(Note: This is a short preparatory post for the real one, where I plan to share my experience dabbling with the rusty but beautiful keras-rl library. I will release that after I finally fulfill my promise and deliver the PPO+A2C integration that has been dragged longer than I am comfortable with :stuck_out_tongue:)

(Hint: some of the not-explicitly-referenced links are just Wiki, but many others are hidden treasure troves. Thanks for all these authors for their amazing works! :blush:)

Modern Artificial Intelligence is a paradoxical case of an unstoppable force meeting an unmovable object. On one hand, this field has been so hyped in the last few years that some people worry about a bubble and potential backlash (probably bad memories from the last AI winter ?); on the other hand its progress is undeniable even to hardcore skeptics - even if we assume that there will be no more new breakthrough (which is quite unlikely), fully exploiting/applying the technology available right now to its potential will still take a long long time (if nothing else, because the list of new applications opening up from this round of new methods is huuuge :wink: ). This is an interesting time indeed.

So, if you’re here, you probably wants to get into the field, but just like any bandwagon, the signal-to-noise ratio isn’t exactly nice. How do I gain a foothold and stay?

I personally believe that principles matter. To borrow some armchair buddhism, things in this world are impermanent, always in flux - whatever libraries, frameworks, or even language you hold dear has no guarantee to stay alive, much less the same, as the industry moves forward (or in circle?) But ideas live on, and may even reincarnate when the time is right.

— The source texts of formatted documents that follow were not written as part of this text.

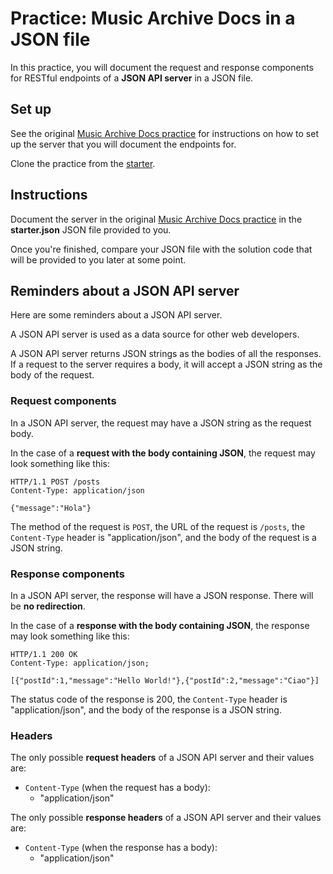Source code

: # Practice: Music Archive Docs in a JSON file

In this practice, you will document the request and response components for
RESTful endpoints of a **JSON API server** in a JSON file.

## Set up

See the original [Music Archive Docs practice] for instructions on how to set up
the server that you will document the endpoints for.

Clone the practice from the [starter].

## Instructions

Document the server in the original [Music Archive Docs practice] in the
__starter.json__ JSON file provided to you.

Once you're finished, compare your JSON file with the solution code that will
be provided to you later at some point.

## Reminders about a JSON API server

Here are some reminders about a JSON API server.

A JSON API server is used as a data source for other web developers.

A JSON API server returns JSON strings as the bodies of all the responses. If a
request to the server requires a body, it will accept a JSON string as the body
of the request.

### Request components

In a JSON API server, the request may have a JSON string as the request body.

In the case of a **request with the body containing JSON**, the request may
look something like this:

```plaintext
HTTP/1.1 POST /posts
Content-Type: application/json

{"message":"Hola"}
```

The method of the request is `POST`, the URL of the request is `/posts`, the
`Content-Type` header is "application/json", and the body of the request is a
JSON string.

### Response components

In a JSON API server, the response will have a JSON response. There will be
**no redirection**.

In the case of a **response with the body containing JSON**, the response may
look something like this:

```plaintext
HTTP/1.1 200 OK
Content-Type: application/json;

[{"postId":1,"message":"Hello World!"},{"postId":2,"message":"Ciao"}]
```

The status code of the response is 200, the `Content-Type` header is
"application/json", and the body of the response is a JSON string.

### Headers

The only possible **request headers** of a JSON API server and their values are:

- `Content-Type` (when the request has a body):
  - "application/json"

The only possible **response headers** of a JSON API server and their values
are:

- `Content-Type` (when the response has a body):
  - "application/json"

[starter]: https://github.com/appacademy/practice-for-week-08-music-archive-docs-json
[Music Archive Docs practice]: https://github.com/appacademy/practice-for-week-08-music-archive-docs-long-practice
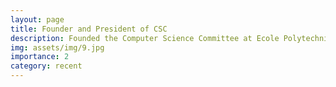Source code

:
 ```yaml
---
layout: page
title: Founder and President of CSC
description: Founded the Computer Science Committee at Ecole Polytechnique, and lead it from September 2020 to June 2022.
img: assets/img/9.jpg
importance: 2
category: recent
---
```

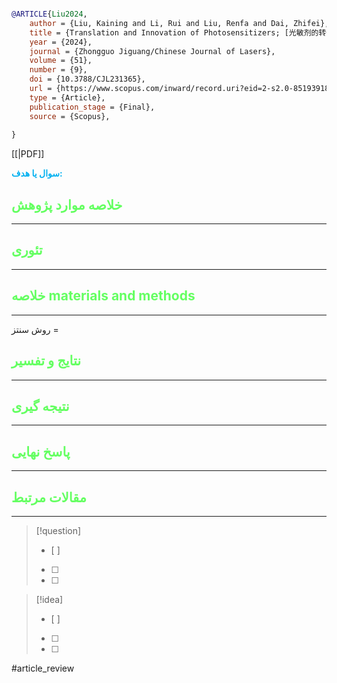 
```bibtex

@ARTICLE{Liu2024,
	author = {Liu, Kaining and Li, Rui and Liu, Renfa and Dai, Zhifei},
	title = {Translation and Innovation of Photosensitizers; [光敏剂的转化与创新]},
	year = {2024},
	journal = {Zhongguo Jiguang/Chinese Journal of Lasers},
	volume = {51},
	number = {9},
	doi = {10.3788/CJL231365},
	url = {https://www.scopus.com/inward/record.uri?eid=2-s2.0-85193918858&doi=10.3788%2fCJL231365&partnerID=40&md5=1057bdfb2589cdb8470686fd21eba85f},
	type = {Article},
	publication_stage = {Final},
	source = {Scopus},
	
}


```

[[|PDF]]

**<span style="color:#00b0f0">سوال یا هدف:</span>**



## <span style="color:#64ff61">خلاصه موارد پژوهش</span>
---

## <span style="color:#64ff61">تئوری</span>
---



## <span style="color:#64ff61">خلاصه materials and methods</span>
---

روش سنتز = 



## <span style="color:#64ff61"> نتایج و تفسیر</span>
---



## <span style="color:#64ff61">نتیجه گیری</span>
---



## <span style="color:#64ff61">پاسخ نهایی</span>
---




## <span style="color:#64ff61">مقالات مرتبط</span>
---





> [!question] 
>- [ ] 
>- [ ]  
>- [ ] 


> [!idea] 
> - [ ] 
>- [ ] 
>- [ ] 



#article_review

Which is why I’m now outlining a list of the enduring “basics”, to answer this question.

To make things simple, it boils down to these few things:


  • Learn programming, preferably Python (because of its strong ecosystem, mainstream status, and beginner-friendliness)
  • Learn some scientific computing (the usual barrage of panda, matplotlib, numpy etc for Python), specifically functions/syntax for working with vector/matrix/tensor 1 - i.e. vectorization (See this for the guide in matlab), and also try out some symbolic computing (The Wolfram code for that is f[x_] := x^4 * Sin[x] then f'[x], see the doc)
  • Learn math (good if undergrad major level in both pure and applied maths, best if PhD in selected areas :smirk: )
    • Linear algebra (the neural interconnections are expressed by matrix, and convolution is an important example of a linear operator 2)
    • Calculus (to help do manual computation related to the quantified performance of a network)
    • Probability theory/Statistic/Stochastic process (The main trend of modern AI is statistical in nature3 - Instead of analyzing any particular training/testing data, we treat the whole ensemble/possible inputs seem in real life statistically, which is much more tractable. Stochastic process, which is roughly speaking the more eloquent brother of probability theory, is useful for more complicated setup like in reinforcement learning, where the basic framework is already Markov Decision Process)
    • Optimization algorithm/theory (The whole Neural Network thing is just optimizing a function’s fit to data by tuning parameters to minimize error while constraining the complexity of our function, to be deliberately provocative. Anyway, the first algorithm you will see is the Stochastic Gradient Descent, which comes from the simple and naive gradient descent, but have some not-so-obvious new behavior.)

Concepts in Machine Learning

Once you’re done with that, or at least have a good enough understanding, go and learn basic concepts in machine learning:

  • The data-centric, or statistical paradigm,
  • supervised vs (un/semi)-supervised learning,
  • the basic workflow,
  • feature engineering,
  • choosing algorithm/methods,
  • overfitting/generalization problem,
  • pitfalls in testing 4 /cross validation

To list a few.

After that, it is really no different from any other learning:

Search, read, think/tinker, repeat

The end. (See? It’s not that hard afterall :laughing:)

Actually, not yet… to help you along (and to thank you for bearing with me for a supposedly “short note”), here is a filtered list of links/resources I find helpful:


For a comprehensive introduction to all these diverse ideas, the e-book written by Leonardo Araujo dos Santos seems to do the tricks.

For understanding neural network, check out this book. It’s a bit long, but very worth it as a long term investment. If you’re short on time/prefer a more hands-on approach, then see Stanford’s basic tutorial.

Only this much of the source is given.